FastVector attributes = new FastVector(totalsize

       + getInputFormat().numAttributes());

 

// Add the non-converted attributes

int classIndex = -1;

for (int i = 0; i < getInputFormat().numAttributes(); i++) {

    if (!m_SelectedRange.isInRange(i)) {

       if (getInputFormat().classIndex() == i) {

           classIndex = attributes.size();

       }

       attributes.addElement(getInputFormat().attribute(i).copy());

    }

}

         Attributes大小为词的总大小(重复算的)和全部原属性的大小,接下来,把没有to word vector的原属性加到attributes中。

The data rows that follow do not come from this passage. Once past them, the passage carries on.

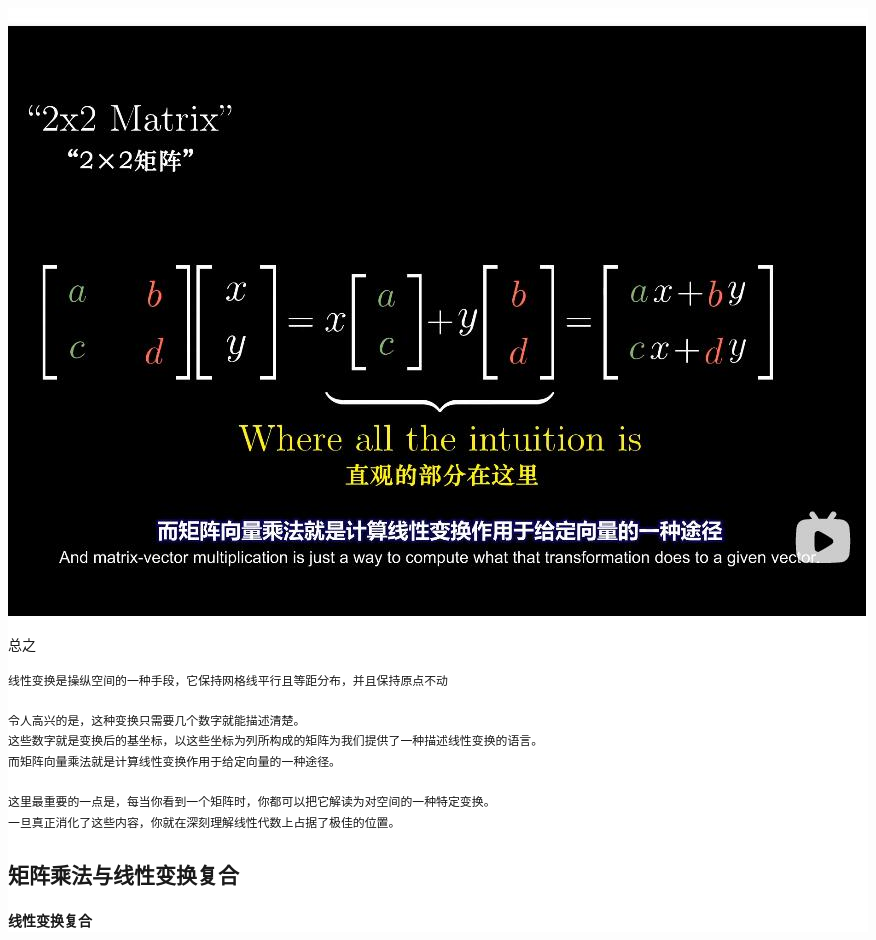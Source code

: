 ![](image01-01/01-33.jpg)

总之

```
线性变换是操纵空间的一种手段，它保持网格线平行且等距分布，并且保持原点不动

令人高兴的是，这种变换只需要几个数字就能描述清楚。
这些数字就是变换后的基坐标，以这些坐标为列所构成的矩阵为我们提供了一种描述线性变换的语言。 
而矩阵向量乘法就是计算线性变换作用于给定向量的一种途径。

这里最重要的一点是，每当你看到一个矩阵时，你都可以把它解读为对空间的一种特定变换。
一旦真正消化了这些内容，你就在深刻理解线性代数上占据了极佳的位置。
```



## 矩阵乘法与线性变换复合



#### 线性变换复合
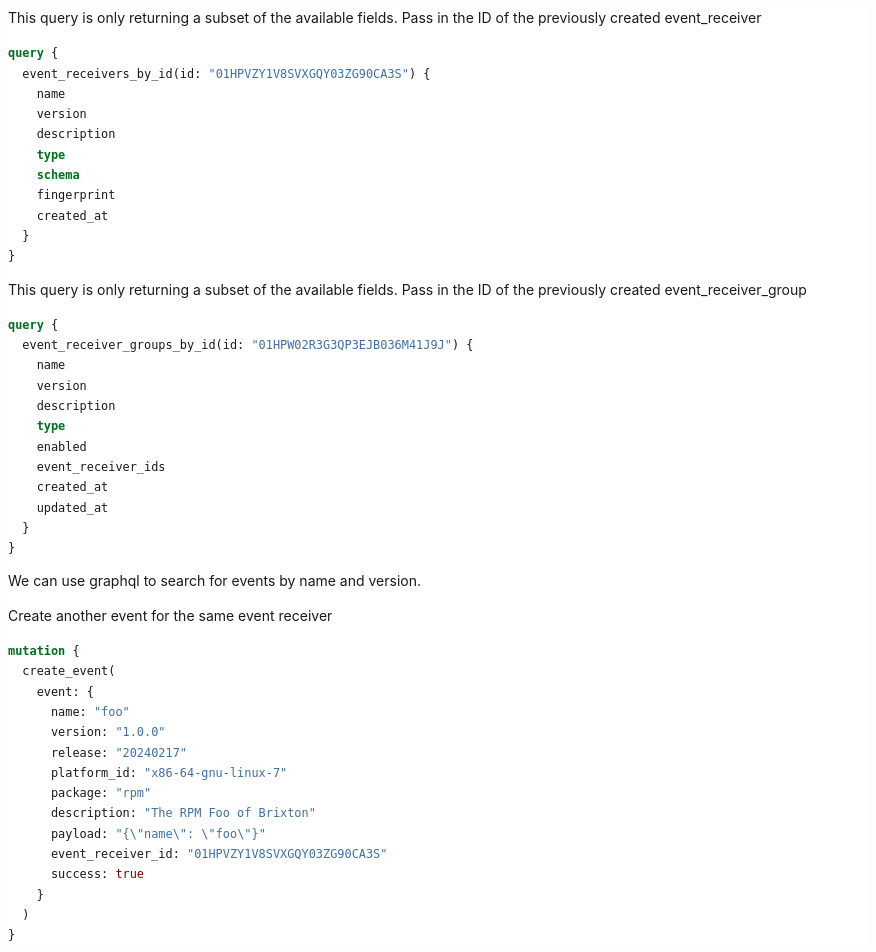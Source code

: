This query is only returning a subset of the available fields. Pass in the ID of
the previously created event_receiver

```graphql
query {
  event_receivers_by_id(id: "01HPVZY1V8SVXGQY03ZG90CA3S") {
    name
    version
    description
    type
    schema
    fingerprint
    created_at
  }
}
```

This query is only returning a subset of the available fields. Pass in the ID of
the previously created event_receiver_group

```graphql
query {
  event_receiver_groups_by_id(id: "01HPW02R3G3QP3EJB036M41J9J") {
    name
    version
    description
    type
    enabled
    event_receiver_ids
    created_at
    updated_at
  }
}
```

We can use graphql to search for events by name and version.

Create another event for the same event receiver

```graphql
mutation {
  create_event(
    event: {
      name: "foo"
      version: "1.0.0"
      release: "20240217"
      platform_id: "x86-64-gnu-linux-7"
      package: "rpm"
      description: "The RPM Foo of Brixton"
      payload: "{\"name\": \"foo\"}"
      event_receiver_id: "01HPVZY1V8SVXGQY03ZG90CA3S"
      success: true
    }
  )
}
```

// Add the word vector attributes (eliminating duplicates

// that occur in multiple classes)

TreeMap newDictionary = new TreeMap();

int index = attributes.size();

for (int z = 0; z < values; z++) {

    Iterator it = dictionaryArr[z].keySet().iterator();

    while (it.hasNext()) {

       String word = (String) it.next();

       Count count = (Count) dictionaryArr[z].get(word);

       if (count.count >= prune[z]) {

           if (newDictionary.get(word) == null) {

               newDictionary.put(word, new Integer(index++));

              attributes.addElement(new Attribute(m_Prefix + word));

           }

       }

    }

}

         这里是将词合起来成为newDictionary,如果一个词不会被去除(即它出现次次大于prune[z])就将这个词做为一个新的属性加进去,属性的名字是m_Prefix+word

// Compute document frequencies

m_DocsCounts = new int[attributes.size()];

Iterator it = newDictionary.keySet().iterator();

while (it.hasNext()) {

    String word = (String) it.next();

    int idx = ((Integer) newDictionary.get(word)).intValue();

    int docsCount = 0;

    for (int j = 0; j < values; j++) {

       Count c = (Count) dictionaryArr[j].get(word);

       if (c != null)

           docsCount += c.docCount;

    }

    m_DocsCounts[idx] = docsCount;

}

         将一个词的几个类别的docCount合并,合并后的计数放到m_DocCounts里。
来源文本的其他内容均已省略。